Your task :: Return each line of the records below that contains the word "applicazione".

═════ Extracted data

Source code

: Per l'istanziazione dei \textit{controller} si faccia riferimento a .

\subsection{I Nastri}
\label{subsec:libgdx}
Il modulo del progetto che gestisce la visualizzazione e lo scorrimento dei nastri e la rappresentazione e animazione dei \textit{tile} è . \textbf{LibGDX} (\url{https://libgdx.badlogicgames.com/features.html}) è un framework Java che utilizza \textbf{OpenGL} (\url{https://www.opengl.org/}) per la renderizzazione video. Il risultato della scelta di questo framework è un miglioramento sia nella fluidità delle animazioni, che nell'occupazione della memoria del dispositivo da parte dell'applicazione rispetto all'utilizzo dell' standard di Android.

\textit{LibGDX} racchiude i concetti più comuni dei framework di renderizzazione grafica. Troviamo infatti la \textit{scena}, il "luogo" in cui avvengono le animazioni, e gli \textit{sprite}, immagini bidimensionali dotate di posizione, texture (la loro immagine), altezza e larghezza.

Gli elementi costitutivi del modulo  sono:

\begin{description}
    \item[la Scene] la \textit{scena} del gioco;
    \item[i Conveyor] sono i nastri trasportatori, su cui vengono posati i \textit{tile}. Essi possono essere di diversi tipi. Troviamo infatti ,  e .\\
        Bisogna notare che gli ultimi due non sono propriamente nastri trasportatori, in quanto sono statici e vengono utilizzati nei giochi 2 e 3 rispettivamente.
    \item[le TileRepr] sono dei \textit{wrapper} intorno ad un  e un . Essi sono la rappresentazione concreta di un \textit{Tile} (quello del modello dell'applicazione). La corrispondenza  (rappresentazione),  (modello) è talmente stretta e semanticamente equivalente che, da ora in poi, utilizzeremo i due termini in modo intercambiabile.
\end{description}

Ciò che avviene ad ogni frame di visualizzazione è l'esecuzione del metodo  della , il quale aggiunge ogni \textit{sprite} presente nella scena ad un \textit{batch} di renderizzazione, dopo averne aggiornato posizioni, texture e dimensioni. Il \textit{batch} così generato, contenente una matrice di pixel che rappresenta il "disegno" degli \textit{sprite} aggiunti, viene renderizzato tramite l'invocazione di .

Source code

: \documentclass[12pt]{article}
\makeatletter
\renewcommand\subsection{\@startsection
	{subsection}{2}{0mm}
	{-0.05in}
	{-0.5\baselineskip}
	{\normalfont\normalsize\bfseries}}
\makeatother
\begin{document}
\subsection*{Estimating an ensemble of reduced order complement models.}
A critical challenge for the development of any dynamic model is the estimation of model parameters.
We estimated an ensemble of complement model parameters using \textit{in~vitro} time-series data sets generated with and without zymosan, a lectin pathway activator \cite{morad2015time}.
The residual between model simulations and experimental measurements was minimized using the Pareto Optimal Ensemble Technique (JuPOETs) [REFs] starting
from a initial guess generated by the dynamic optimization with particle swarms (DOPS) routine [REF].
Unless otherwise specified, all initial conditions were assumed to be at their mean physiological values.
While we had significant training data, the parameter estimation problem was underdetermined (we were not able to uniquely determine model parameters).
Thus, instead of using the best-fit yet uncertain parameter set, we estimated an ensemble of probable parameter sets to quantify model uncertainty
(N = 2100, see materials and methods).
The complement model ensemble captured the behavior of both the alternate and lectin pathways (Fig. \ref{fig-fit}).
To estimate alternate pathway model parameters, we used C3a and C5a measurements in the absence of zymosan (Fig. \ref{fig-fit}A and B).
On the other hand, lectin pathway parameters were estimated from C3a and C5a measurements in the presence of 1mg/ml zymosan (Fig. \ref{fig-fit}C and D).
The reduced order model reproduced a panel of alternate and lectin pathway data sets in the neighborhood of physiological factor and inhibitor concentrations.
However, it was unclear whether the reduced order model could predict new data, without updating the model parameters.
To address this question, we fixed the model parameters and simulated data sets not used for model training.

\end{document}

══════════

Written answer ::
Il modulo del progetto che gestisce la visualizzazione e lo scorrimento dei nastri e la rappresentazione e animazione dei \textit{tile} è . \textbf{LibGDX} (\url{https://libgdx.badlogicgames.com/features.html}) è un framework Java che utilizza \textbf{OpenGL} (\url{https://www.opengl.org/}) per la renderizzazione video. Il risultato della scelta di questo framework è un miglioramento sia nella fluidità delle animazioni, che nell'occupazione della memoria del dispositivo da parte dell'applicazione rispetto all'utilizzo dell' standard di Android.
    \item[le TileRepr] sono dei \textit{wrapper} intorno ad un  e un . Essi sono la rappresentazione concreta di un \textit{Tile} (quello del modello dell'applicazione). La corrispondenza  (rappresentazione),  (modello) è talmente stretta e semanticamente equivalente che, da ora in poi, utilizzeremo i due termini in modo intercambiabile.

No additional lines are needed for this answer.